Devono ancora essere approvati i protocolli sull’amianto previsti nello studio in corso di redazione da parte della Regione così come l’altro studio sulla tutela delle fonti. Soprattutto, i sindaci, almeno alcuni, chiedono lumi sull’utilità dell’opera, anche chi, come Roberto Silvano, primo cittadino di Pozzolo, non ha firmato la moratoria: “Non esistono inconfutabili presupposti funzionali per investire più di 6 miliardi di euro e più di 10 anni di tempo nel Terzo valico. Nel contesto che stiamo attraversando, senza dati inoppugnabili non è possibile avallarlo. Oggi con le ruspe che scalpitano, esistono tali lacune che impedirebbero di iniziare i lavori di qualsiasi tipo di opera. Lo studio preventivo su logistica e ricadute economiche annunciato nel 2005, dopo 8 anni, non c’è e si parla forse del 2015 per vedere qualcosa”.
Arquata, prima di Pozzolo, nel 2012 ha deliberato contro il Terzo Valico e a maggio ha inviato al governo le osservazioni contro la pubblica utilità, rinnovata dal Cipe il 19 luglio.
Stefania Pezzan, capogruppo di maggioranza, ribadisce: “Con quelle osservazioni il Comune ha ribadito la sua contrarietà evidenziando, tra l’altro, il fatto che le linee merci attuali sono sottoutilizzate. Siamo molto preoccupati per cosa potrebbe accadere al nostro territorio con la distruzione delle fonti e con la presenza dell’amianto”. Al documento di Arquata si ispira la mozione che verrà approvata stasera dal Consiglio comunale di Pontecurone.

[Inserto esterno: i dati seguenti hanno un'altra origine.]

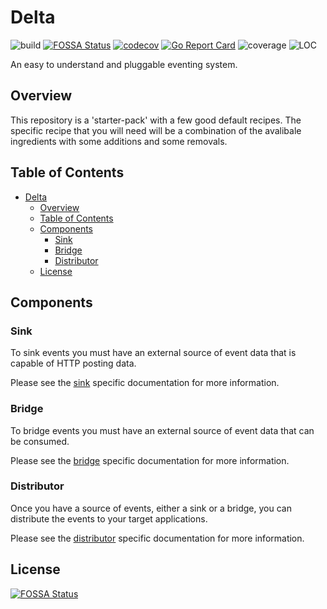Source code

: # Delta


![build](https://github.com/AndrewNeudegg/delta/workflows/build/badge.svg) [![FOSSA Status](https://app.fossa.com/api/projects/git%2Bgithub.com%2FAndrewNeudegg%2Fdelta.svg?type=shield)](https://app.fossa.com/projects/git%2Bgithub.com%2FAndrewNeudegg%2Fdelta?ref=badge_shield) [![codecov](https://codecov.io/gh/AndrewNeudegg/delta/branch/main/graph/badge.svg?token=PZNGIZGN2V)](https://codecov.io/gh/AndrewNeudegg/delta) [![Go Report Card](https://goreportcard.com/badge/github.com/andrewneudegg/delta)](https://goreportcard.com/report/github.com/andrewneudegg/delta) ![coverage](https://github.com/AndrewNeudegg/delta/workflows/coverage/badge.svg) ![LOC](https://sloc.xyz/github/andrewneudegg/delta)


An easy to understand and pluggable eventing system.

## Overview

This repository is a 'starter-pack' with a few good default recipes. The specific recipe that you will need
will be a combination of the avalibale ingredients with some additions and some removals.

## Table of Contents

- [Delta](#delta)
  - [Overview](#overview)
  - [Table of Contents](#table-of-contents)
  - [Components](#components)
    - [Sink](#sink)
    - [Bridge](#bridge)
    - [Distributor](#distributor)
  - [License](#license)

## Components

### Sink

To sink events you must have an external source of event data that is capable of HTTP posting data.

Please see the [sink](cmd/sink/README.md) specific documentation for more information.

### Bridge

To bridge events you must have an external source of event data that can be consumed.

Please see the [bridge](cmd/bridge/README.md) specific documentation for more information.

### Distributor

Once you have a source of events, either a sink or a bridge, you can distribute the events to your target applications.

Please see the [distributor](cmd/distributor/README.md) specific documentation for more information.


## License

[![FOSSA Status](https://app.fossa.com/api/projects/git%2Bgithub.com%2FAndrewNeudegg%2Fdelta.svg?type=large)](https://app.fossa.com/projects/git%2Bgithub.com%2FAndrewNeudegg%2Fdelta?ref=badge_large)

Spiega il sindaco Ernesto Nobile: “Chiediamo al governo i motivi del rinnovo. Nessuno ha mai spiegato a cosa serva il Terzo valico, il traffico merci continua a diminuire e i costi sono enormi. Ho letto che la cava I Dossi è inserita nel documento della commissione Via: avevo garanzie, solo verbali, da Cociv sulla sua eliminazione. Sono pronto a mandare i vigili sul posto nel caso inizino i lavori senza chiarimenti”.
Davanti al presidente della Regione Roberto Cota, anch’esso favorevole a un avvio urgente dei cantieri, il sindaco di Alessandria Rita Rossa si era detta pronta a impedire ai camion di Cociv di transitare sul territorio comunale se non ci saranno garanzie sulla logistica legata al Terzo Valico.
“I sindaci – dicono dal Comitato No Terzo Valico della Vallemme – dicano no al ministro Lupi se questi non fornirà dati che dimostrino l’utilità del Terzo Valico. Siamo certi che non li ha poiché, come ha ricordato il professor Marco Ponti un anno fa a Voltaggio, non esiste un’analisi costi benefici del Terzo valico”.